La Storia ci tramanda che l’insorgenza, il protrarsi e gli effetti della Prima Guerra Mondiale non permisero mai più la disputa di tale sfida tricolore, così come è assai verosimile che anche il secondo dopoguerra impose a tutta l’Italia, compresa quella calcistica, di volgere lo sguardo solo verso il futuro onde riemergere dalle ceneri del conflitto, distogliendolo da ogni altra questione pregressa e legata ad un passato fin troppo complesso e doloroso.

A distanza di 107 anni da quel fatidico 24 maggio 1915, tuttavia, riteniamo opportuno e stiamo a richiederLe che la Federcalcio ponga fine a tale ingiustizia ultracentenaria, sancendo d’ufficio l’assegnazione ex aequo dello Scudetto 1915 a Lazio e Genoa, dando piena attenuazione a quei fini costitutivi che la prepongono alla somministrazione della giustizia sportiva ed attuando “latu senso” i disposti di cui alla Norma 70 della Carta Olimpica in tema di attribuzione sportive a pari merito.

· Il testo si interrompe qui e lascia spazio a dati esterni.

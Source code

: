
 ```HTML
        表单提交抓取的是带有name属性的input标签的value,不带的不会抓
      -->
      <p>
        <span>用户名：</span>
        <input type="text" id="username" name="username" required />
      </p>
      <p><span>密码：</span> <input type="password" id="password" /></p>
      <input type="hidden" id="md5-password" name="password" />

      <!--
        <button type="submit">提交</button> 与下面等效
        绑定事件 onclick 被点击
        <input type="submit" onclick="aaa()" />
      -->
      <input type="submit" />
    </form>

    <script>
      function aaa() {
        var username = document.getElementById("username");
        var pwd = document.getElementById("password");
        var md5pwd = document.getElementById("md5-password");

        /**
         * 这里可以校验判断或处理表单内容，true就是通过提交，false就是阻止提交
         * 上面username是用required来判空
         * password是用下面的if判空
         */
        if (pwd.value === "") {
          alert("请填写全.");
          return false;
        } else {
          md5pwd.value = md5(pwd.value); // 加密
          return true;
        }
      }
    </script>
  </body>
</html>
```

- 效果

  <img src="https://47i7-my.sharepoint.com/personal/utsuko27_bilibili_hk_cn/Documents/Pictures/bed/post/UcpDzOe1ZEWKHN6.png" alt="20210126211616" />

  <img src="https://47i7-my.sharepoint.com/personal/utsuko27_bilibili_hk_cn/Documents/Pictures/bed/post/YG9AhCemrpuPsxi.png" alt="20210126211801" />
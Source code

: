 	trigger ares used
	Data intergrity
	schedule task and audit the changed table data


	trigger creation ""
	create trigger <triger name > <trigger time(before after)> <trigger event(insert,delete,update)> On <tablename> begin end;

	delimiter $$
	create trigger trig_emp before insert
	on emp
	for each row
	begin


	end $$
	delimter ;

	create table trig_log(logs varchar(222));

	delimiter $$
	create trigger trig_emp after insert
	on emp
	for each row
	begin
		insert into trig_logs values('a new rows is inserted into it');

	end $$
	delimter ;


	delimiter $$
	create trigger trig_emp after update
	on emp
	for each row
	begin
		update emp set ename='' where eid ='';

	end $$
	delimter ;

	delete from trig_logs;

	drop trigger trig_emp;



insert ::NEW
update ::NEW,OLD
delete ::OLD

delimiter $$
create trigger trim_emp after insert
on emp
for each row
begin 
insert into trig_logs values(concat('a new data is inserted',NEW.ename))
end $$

Egregio Presidente, noi siamo Laziali, discendenti diretti di quel Popolo del Latium che fondò la Civiltà Latina, originò l’antica Roma ed esportò i valori dell’Aequitas e della Iustitia in tutto il mondo. È per questo che, nell’auspicare un intervento federale finalmente conciliativo e definitorio, ci appelliamo alla Sua sensibilità istituzionale invocando l’applicazione del noto brocardo del Diritto Romano, al Campionato 1914/15 ed a tutti i campionati anteguerra ancora contesi: “Ubi Ius Ibi Remedium”.